Friday — Breakfast for Dinner
Pancakes, fried eggs, bacon if we have it, fruit on the side. This is a Friday tradition that started by accident about two years ago and has become load-bearing. The kids are fried by Friday. I am fried by Friday. Mark is home early on Fridays and he takes over the pancakes, which means I get twenty minutes on the porch with a glass of wine, which is arguably the entire point.
Saturday — Pizza (store-bought dough, no shame)
I buy the ball of pizza dough from our grocery store's bakery. It is three dollars. It makes two pizzas. We do one with just sauce and mozzarella for the kids, and one for us with whatever's in the fridge — often leftover roasted vegetables from earlier in the week, or fresh tomatoes if it's summer, or just mushrooms and a lot of black pepper.
Saturday is not a weeknight, but it's part of the rhythm. Saturday pizza means Sunday leftovers, which means I don't have to cook on the hardest night of the week.

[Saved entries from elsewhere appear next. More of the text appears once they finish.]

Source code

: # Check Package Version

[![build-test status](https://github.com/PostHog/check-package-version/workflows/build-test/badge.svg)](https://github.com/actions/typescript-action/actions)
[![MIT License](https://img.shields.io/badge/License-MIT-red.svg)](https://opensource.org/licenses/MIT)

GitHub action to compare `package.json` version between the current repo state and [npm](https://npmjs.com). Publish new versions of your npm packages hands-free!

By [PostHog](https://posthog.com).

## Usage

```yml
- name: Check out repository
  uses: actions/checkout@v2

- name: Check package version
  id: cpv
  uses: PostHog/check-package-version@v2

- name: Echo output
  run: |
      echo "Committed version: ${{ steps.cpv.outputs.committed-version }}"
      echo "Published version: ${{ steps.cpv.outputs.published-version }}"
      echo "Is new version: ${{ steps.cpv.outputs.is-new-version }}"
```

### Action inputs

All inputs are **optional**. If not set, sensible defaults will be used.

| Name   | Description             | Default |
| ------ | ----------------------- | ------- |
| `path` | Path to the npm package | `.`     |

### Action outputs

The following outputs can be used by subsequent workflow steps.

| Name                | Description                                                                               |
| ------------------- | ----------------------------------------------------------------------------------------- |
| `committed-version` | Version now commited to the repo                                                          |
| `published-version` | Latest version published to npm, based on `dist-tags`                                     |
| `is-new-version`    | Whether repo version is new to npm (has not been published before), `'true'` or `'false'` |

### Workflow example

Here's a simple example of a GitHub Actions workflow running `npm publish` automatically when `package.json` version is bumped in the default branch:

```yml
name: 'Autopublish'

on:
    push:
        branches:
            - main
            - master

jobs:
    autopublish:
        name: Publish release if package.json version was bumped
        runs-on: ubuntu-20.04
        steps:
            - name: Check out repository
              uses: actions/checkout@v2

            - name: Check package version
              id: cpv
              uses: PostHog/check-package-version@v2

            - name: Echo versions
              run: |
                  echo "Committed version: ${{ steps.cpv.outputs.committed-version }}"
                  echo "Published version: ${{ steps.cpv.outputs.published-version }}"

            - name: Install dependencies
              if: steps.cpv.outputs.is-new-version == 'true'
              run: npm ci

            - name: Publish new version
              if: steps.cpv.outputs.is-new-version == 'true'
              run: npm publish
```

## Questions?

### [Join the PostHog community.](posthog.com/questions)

The grocery list I actually use
This is the list I keep on a magnet on the fridge. It has a few notes from the kids ("goldfish please!!" from Ellie, in pencil) but here is the clean version:
Always on hand
- Olive oil, butter, salt, pepper
- Yellow onions, garlic, lemons
- Rice, pasta, orzo
- Canned tomatoes, canned black beans, canned chickpeas
- Parmesan, block cheddar, a little jar of salsa
- Eggs
- Whatever bread is good that week
Fresh, weekly
- Chicken thighs (about 2 lb)
- Broccoli, spinach or kale, carrots
- Whatever fruit is in season — apples most weeks, berries when they're cheap
- One avocado, hopefully ripe
- Milk, plain yogurt, half-and-half
Occasional
- Bacon (Fridays, sometimes)
- A ball of pizza dough (Saturdays)
- A new vegetable I'm trying, which I will buy and then not use
It's probably a $120 grocery haul per week at our store, which is reasonable for a family of four in 2026.
Why I write the list down on paper
I tried the grocery app thing. I tried the shared note on our phones. I tried a spreadsheet. None of it stuck. Paper, stuck to the fridge with a magnet, near where I actually cook, works. When I use the last lemon I write "lemons" on the list. When I open the last can of beans I write "beans." By the time I go to the store, the list has written itself.
There is something deeply calming about the paper list. It is the same calm I get from a handwritten card or a real book. I know this is a cliché now, but it is a cliché because it's true.
Most of what I've learned about cooking has nothing to do with recipes. It has to do with the fact that you have to do it every night, forever, and the best thing you can do for your future self is make it simple.
Permissions, if you want them
A few things I want to give you permission to do, if you are the kind of person who needs permission from a blog:
- Eat the same six things every week. It is not boring. It is restful.
- Use canned beans. Use frozen broccoli. Use pre-minced garlic if you have a long day.
- Don't make a new thing. Please don't make a new thing. Make a thing you know.
- Throw the whole dinner out and order a pizza sometimes. This is a healthy and legal activity.
What I've learned, after years of trying to be a more creative weeknight cook, is that creativity is for the weekend. Tuesdays are for chicken.